So here's the first question we've been dying to ask you, because we think you might be the only one who can answer it. You and we have been on television before, but never to the extent of exposure as there was on "Costas Now." We went to a baseball game in Milwaukee five days afterwards, and the beer guy recognized us from the show. (And asked for a high five. It's very difficult to high five a man when you're both holding bottles of beer.) We're not sure we like having so many people getting their introduction to us through that show, and we suspect you feel the same way. Do people recognize you from the show now? Has anyone said anything to you? Do you fear that a lifetime of work could be in danger of being boiled down to "that guy from HBO?"
Yes, tons of people have talked to me about my Costas appearance. They don't say much, just sort of chuckle as if to say, "What the Hell was with you that night?'" I did fear that a lifetime of work would be boiled down to that appearance. But in recent weeks, more people have agreed me than disagreed with me, although the general consensus is that there was a more artful way to express myself, which there was. My apology to you stands; you should not have been treated that way. Ironically perhaps, ever since the appearance, job offers have poured in. Only in America I guess...
I have also made a point to respond to as many people as I can who sent me emails, as long as they were relatively reasonable. And the answers back in general were kind and supportive of my past work, which made me feel a helluva lot better. At least one person I had never met kept staring me, said he had seen me somewhere. I mentioned Costas and he just said, "Yeah, that was it!" Then I quickly changed the subject.
I still don't like the snarkiness of Deadspin. I still have a problem with tons of blogs because they are malicious and horribly written (there is more to writing than just sitting in front of a keyboard and putting down whatever pops in your head). The Deadspin posts are at least short and cleverly designed to elicit posts. As you and I both know, it is the comments that elicit the posts. They do go hand in hand. And most of the posts on Deadspin are stupid, sexually sophomoric and basically indulge in an unfunny game of who-can-top-this to be the most profane and inane. But I have also found blogs that are filled with good information, in particular those dedicated to a single subject. So the wide net I cast on the show was misplaced.

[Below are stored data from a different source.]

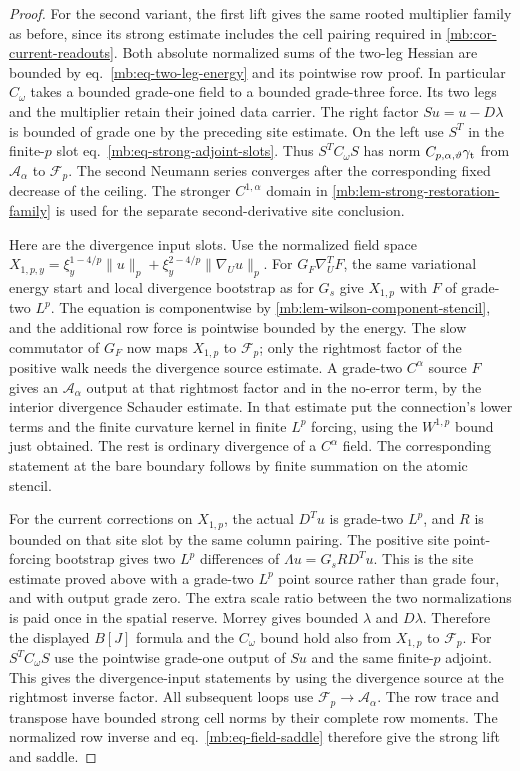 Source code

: \documentclass[11pt,letterpaper,reqno]{amsart}
\numberwithin{equation}{section}
\renewcommand{\eqref}[1]{\textup{eq.~\ref{#1}}}
\theoremstyle{definition}
\theoremstyle{remark}
\begin{document}
\begin{proof}
For the second variant, the first lift gives the same rooted multiplier family as before, since its strong estimate includes the cell pairing required in \cref{mb:cor-current-readouts}. Both absolute normalized sums of the two-leg Hessian are bounded by \eqref{mb:eq-two-leg-energy} and its pointwise row proof. In particular \(C_\omega\) takes a bounded grade-one field to a bounded grade-three force. Its two legs and the multiplier retain their joined data carrier. The right factor \(Su=u-D\lambda\) is bounded of grade one by the preceding site estimate. On the left use \(S^T\) in the finite-\(p\) slot \eqref{mb:eq-strong-adjoint-slots}. Thus \(S^TC_\omega S\) has norm \(C_{p,\alpha,\vartheta}\gamma_{\rm t}\) from \(\mathcal A_\alpha\) to \(\mathcal F_p\). The second Neumann series converges after the corresponding fixed decrease of the ceiling. The stronger \(C^{1,\alpha}\) domain in \cref{mb:lem-strong-restoration-family} is used for the separate second-derivative site conclusion.

Here are the divergence input slots. Use the normalized field space \(X_{1,p,y}=\xi_y^{1-4/p}\|u\|_p+\xi_y^{2-4/p}\|\nabla_Uu\|_p\). For \(G_F\nabla_U^TF\), the same variational energy start and local divergence bootstrap as for \(G_s\) give \(X_{1,p}\) with \(F\) of grade-two \(L^p\). The equation is componentwise by \cref{mb:lem-wilson-component-stencil}, and the additional row force is pointwise bounded by the energy. The slow commutator of \(G_F\) now maps \(X_{1,p}\) to \(\mathcal F_p\); only the rightmost factor of the positive walk needs the divergence source estimate. A grade-two \(C^\alpha\) source \(F\) gives an \(\mathcal A_\alpha\) output at that rightmost factor and in the no-error term, by the interior divergence Schauder estimate. In that estimate put the connection's lower terms and the finite curvature kernel in finite \(L^p\) forcing, using the \(W^{1,p}\) bound just obtained. The rest is ordinary divergence of a \(C^\alpha\) field. The corresponding statement at the bare boundary follows by finite summation on the atomic stencil.

For the current corrections on \(X_{1,p}\), the actual \(D^T u\) is grade-two \(L^p\), and \(R\) is bounded on that site slot by the same column pairing. The positive site point-forcing bootstrap gives two \(L^p\) differences of \(\Lambda u=G_sRD^T u\). This is the site estimate proved above with a grade-two \(L^p\) point source rather than grade four, and with output grade zero. The extra scale ratio between the two normalizations is paid once in the spatial reserve. Morrey gives bounded \(\lambda\) and \(D\lambda\). Therefore the displayed \(B[J]\) formula and the \(C_\omega\) bound hold also from \(X_{1,p}\) to \(\mathcal F_p\). For \(S^T C_\omega S\) use the pointwise grade-one output of \(Su\) and the same finite-\(p\) adjoint. This gives the divergence-input statements by using the divergence source at the rightmost inverse factor. All subsequent loops use \(\mathcal F_p\to\mathcal A_\alpha\). The row trace and transpose have bounded strong cell norms by their complete row moments. The normalized row inverse and \eqref{mb:eq-field-saddle} therefore give the strong lift and saddle.


\end{proof}
\end{document}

We don't want to get back into the whole "debate" AGAIN, but some points probably need to be addressed. Honestly, we tend to agree with Dan Steinberg of The Washington Post, who wrote: "Bissinger's delivery was marvelously entertaining, but that the crux of his argument made less sense than Emmitt Smith on mescaline." We've never felt you had anything to apologize for; everybody has the right to their viewpoint, and to express it however they feel. That doesn't make anything you said any more correct.
So, while we're here, we should probably dig into some of this, briefly, for a bit. As we do hope you noticed, we've tried to take the high road about this, not only on the show, but on Deadspin and in interviews afterwards. We plan on continuing that. But we're still a little confused about what you think of blogs, and us, and Deadspin. Let's focus on two aspects of all this we strongly disagree with you on: Comments, and press passes.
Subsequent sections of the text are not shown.